**** DATA LISTING ****

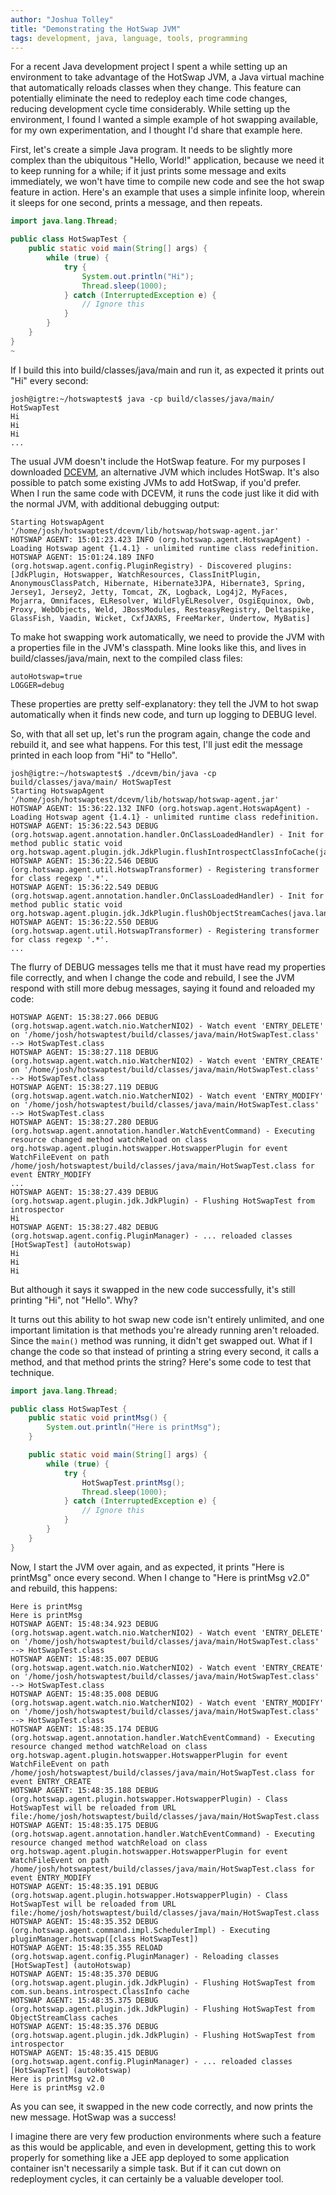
 ```yaml
---
author: "Joshua Tolley"
title: "Demonstrating the HotSwap JVM"
tags: development, java, language, tools, programming
---
```


For a recent Java development project I spent a while setting up an environment
to take advantage of the HotSwap JVM, a Java virtual machine that automatically
reloads classes when they change. This feature can potentially eliminate the
need to redeploy each time code changes, reducing development cycle time
considerably. While setting up the environment, I found I wanted a simple
example of hot swapping available, for my own experimentation, and I thought
I'd share that example here.

First, let's create a simple Java program. It needs to be slightly more complex
than the ubiquitous "Hello, World!" application, because we need it to keep
running for a while; if it just prints some message and exits immediately, we
won't have time to compile new code and see the hot swap feature in action.
Here's an example that uses a simple infinite loop, wherein it sleeps for one
second, prints a message, and then repeats.

```java
import java.lang.Thread;

public class HotSwapTest {
    public static void main(String[] args) {
        while (true) {
            try {
                System.out.println("Hi");
                Thread.sleep(1000);
            } catch (InterruptedException e) {
                // Ignore this
            }
        }
    }
}
~
```

If I build this into build/classes/java/main and run it, as expected it prints
out "Hi" every second:

```
josh@igtre:~/hotswaptest$ java -cp build/classes/java/main/ HotSwapTest
Hi
Hi
Hi
...
```

The usual JVM doesn't include the HotSwap feature. For my purposes I downloaded
[DCEVM](http://dcevm.github.io/), an alternative JVM which includes HotSwap.
It's also possible to patch some existing JVMs to add HotSwap, if you'd prefer.
When I run the same code with DCEVM, it runs the code just like it did with the
normal JVM, with additional debugging output:

```
Starting HotswapAgent '/home/josh/hotswaptest/dcevm/lib/hotswap/hotswap-agent.jar'
HOTSWAP AGENT: 15:01:23.423 INFO (org.hotswap.agent.HotswapAgent) - Loading Hotswap agent {1.4.1} - unlimited runtime class redefinition.
HOTSWAP AGENT: 15:01:24.189 INFO (org.hotswap.agent.config.PluginRegistry) - Discovered plugins: [JdkPlugin, Hotswapper, WatchResources, ClassInitPlugin, AnonymousClassPatch, Hibernate, Hibernate3JPA, Hibernate3, Spring, Jersey1, Jersey2, Jetty, Tomcat, ZK, Logback, Log4j2, MyFaces, Mojarra, Omnifaces, ELResolver, WildFlyELResolver, OsgiEquinox, Owb, Proxy, WebObjects, Weld, JBossModules, ResteasyRegistry, Deltaspike, GlassFish, Vaadin, Wicket, CxfJAXRS, FreeMarker, Undertow, MyBatis]
```

To make hot swapping work automatically, we need to provide the JVM with a
properties file in the JVM's classpath. Mine looks like this, and lives in
build/classes/java/main, next to the compiled class files:

```
autoHotswap=true
LOGGER=debug
```

These properties are pretty self-explanatory: they tell the JVM to hot swap
automatically when it finds new code, and turn up logging to DEBUG level.

So, with that all set up, let's run the program again, change the code and
rebuild it, and see what happens. For this test, I'll just edit the message
printed in each loop from "Hi" to "Hello".

```
josh@igtre:~/hotswaptest$ ./dcevm/bin/java -cp build/classes/java/main/ HotSwapTest
Starting HotswapAgent '/home/josh/hotswaptest/dcevm/lib/hotswap/hotswap-agent.jar'
HOTSWAP AGENT: 15:36:22.132 INFO (org.hotswap.agent.HotswapAgent) - Loading Hotswap agent {1.4.1} - unlimited runtime class redefinition.
HOTSWAP AGENT: 15:36:22.543 DEBUG (org.hotswap.agent.annotation.handler.OnClassLoadedHandler) - Init for method public static void org.hotswap.agent.plugin.jdk.JdkPlugin.flushIntrospectClassInfoCache(java.lang.ClassLoader,org.hotswap.agent.javassist.CtClass)
HOTSWAP AGENT: 15:36:22.546 DEBUG (org.hotswap.agent.util.HotswapTransformer) - Registering transformer for class regexp '.*'.
HOTSWAP AGENT: 15:36:22.549 DEBUG (org.hotswap.agent.annotation.handler.OnClassLoadedHandler) - Init for method public static void org.hotswap.agent.plugin.jdk.JdkPlugin.flushObjectStreamCaches(java.lang.ClassLoader,org.hotswap.agent.javassist.CtClass)
HOTSWAP AGENT: 15:36:22.550 DEBUG (org.hotswap.agent.util.HotswapTransformer) - Registering transformer for class regexp '.*'.
...
```

The flurry of DEBUG messages tells me that it must have read my properties file
correctly, and when I change the code and rebuild, I see the JVM respond with
still more debug messages, saying it found and reloaded my code:

```
HOTSWAP AGENT: 15:38:27.066 DEBUG (org.hotswap.agent.watch.nio.WatcherNIO2) - Watch event 'ENTRY_DELETE' on '/home/josh/hotswaptest/build/classes/java/main/HotSwapTest.class' --> HotSwapTest.class
HOTSWAP AGENT: 15:38:27.118 DEBUG (org.hotswap.agent.watch.nio.WatcherNIO2) - Watch event 'ENTRY_CREATE' on '/home/josh/hotswaptest/build/classes/java/main/HotSwapTest.class' --> HotSwapTest.class
HOTSWAP AGENT: 15:38:27.119 DEBUG (org.hotswap.agent.watch.nio.WatcherNIO2) - Watch event 'ENTRY_MODIFY' on '/home/josh/hotswaptest/build/classes/java/main/HotSwapTest.class' --> HotSwapTest.class
HOTSWAP AGENT: 15:38:27.280 DEBUG (org.hotswap.agent.annotation.handler.WatchEventCommand) - Executing resource changed method watchReload on class org.hotswap.agent.plugin.hotswapper.HotswapperPlugin for event WatchFileEvent on path /home/josh/hotswaptest/build/classes/java/main/HotSwapTest.class for event ENTRY_MODIFY
...
HOTSWAP AGENT: 15:38:27.439 DEBUG (org.hotswap.agent.plugin.jdk.JdkPlugin) - Flushing HotSwapTest from introspector
Hi
HOTSWAP AGENT: 15:38:27.482 DEBUG (org.hotswap.agent.config.PluginManager) - ... reloaded classes [HotSwapTest] (autoHotswap)
Hi
Hi
Hi
```

But although it says it swapped in the new code successfully, it's still
printing "Hi", not "Hello". Why?

It turns out this ability to hot swap new code isn't entirely unlimited, and
one important limitation is that methods you're already running aren't
reloaded. Since the `main()` method was running, it didn't get swapped out.
What if I change the code so that instead of printing a string every second, it
calls a method, and that method prints the string? Here's some code to test
that technique.

```java
import java.lang.Thread;

public class HotSwapTest {
    public static void printMsg() {
        System.out.println("Here is printMsg");
    }

    public static void main(String[] args) {
        while (true) {
            try {
                HotSwapTest.printMsg();
                Thread.sleep(1000);
            } catch (InterruptedException e) {
                // Ignore this
            }
        }
    }
}
```

Now, I start the JVM over again, and as expected, it prints "Here is printMsg"
once every second. When I change to "Here is printMsg v2.0" and rebuild, this happens:

```
Here is printMsg
Here is printMsg
HOTSWAP AGENT: 15:48:34.923 DEBUG (org.hotswap.agent.watch.nio.WatcherNIO2) - Watch event 'ENTRY_DELETE' on '/home/josh/hotswaptest/build/classes/java/main/HotSwapTest.class' --> HotSwapTest.class
HOTSWAP AGENT: 15:48:35.007 DEBUG (org.hotswap.agent.watch.nio.WatcherNIO2) - Watch event 'ENTRY_CREATE' on '/home/josh/hotswaptest/build/classes/java/main/HotSwapTest.class' --> HotSwapTest.class
HOTSWAP AGENT: 15:48:35.008 DEBUG (org.hotswap.agent.watch.nio.WatcherNIO2) - Watch event 'ENTRY_MODIFY' on '/home/josh/hotswaptest/build/classes/java/main/HotSwapTest.class' --> HotSwapTest.class
HOTSWAP AGENT: 15:48:35.174 DEBUG (org.hotswap.agent.annotation.handler.WatchEventCommand) - Executing resource changed method watchReload on class org.hotswap.agent.plugin.hotswapper.HotswapperPlugin for event WatchFileEvent on path /home/josh/hotswaptest/build/classes/java/main/HotSwapTest.class for event ENTRY_CREATE
HOTSWAP AGENT: 15:48:35.188 DEBUG (org.hotswap.agent.plugin.hotswapper.HotswapperPlugin) - Class HotSwapTest will be reloaded from URL file:/home/josh/hotswaptest/build/classes/java/main/HotSwapTest.class
HOTSWAP AGENT: 15:48:35.175 DEBUG (org.hotswap.agent.annotation.handler.WatchEventCommand) - Executing resource changed method watchReload on class org.hotswap.agent.plugin.hotswapper.HotswapperPlugin for event WatchFileEvent on path /home/josh/hotswaptest/build/classes/java/main/HotSwapTest.class for event ENTRY_MODIFY
HOTSWAP AGENT: 15:48:35.191 DEBUG (org.hotswap.agent.plugin.hotswapper.HotswapperPlugin) - Class HotSwapTest will be reloaded from URL file:/home/josh/hotswaptest/build/classes/java/main/HotSwapTest.class
HOTSWAP AGENT: 15:48:35.352 DEBUG (org.hotswap.agent.command.impl.SchedulerImpl) - Executing pluginManager.hotswap([class HotSwapTest])
HOTSWAP AGENT: 15:48:35.355 RELOAD (org.hotswap.agent.config.PluginManager) - Reloading classes [HotSwapTest] (autoHotswap)
HOTSWAP AGENT: 15:48:35.370 DEBUG (org.hotswap.agent.plugin.jdk.JdkPlugin) - Flushing HotSwapTest from com.sun.beans.introspect.ClassInfo cache
HOTSWAP AGENT: 15:48:35.375 DEBUG (org.hotswap.agent.plugin.jdk.JdkPlugin) - Flushing HotSwapTest from ObjectStreamClass caches
HOTSWAP AGENT: 15:48:35.376 DEBUG (org.hotswap.agent.plugin.jdk.JdkPlugin) - Flushing HotSwapTest from introspector
HOTSWAP AGENT: 15:48:35.415 DEBUG (org.hotswap.agent.config.PluginManager) - ... reloaded classes [HotSwapTest] (autoHotswap)
Here is printMsg v2.0
Here is printMsg v2.0
```

As you can see, it swapped in the new code correctly, and now prints the new
message. HotSwap was a success!

I imagine there are very few production environments where such a feature as
this would be applicable, and even in development, getting this to work
properly for something like a JEE app deployed to some application container
isn't necessarily a simple task. But if it can cut down on redeployment cycles,
it can certainly be a valuable developer tool.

****

:: WORK TO COMPLETE ::
Within the entries above, find every line where the string "have" occurs, and copy it.

:: ANSWER TO THIS PROBLEM ::
won't have time to compile new code and see the hot swap feature in action.
The flurry of DEBUG messages tells me that it must have read my properties file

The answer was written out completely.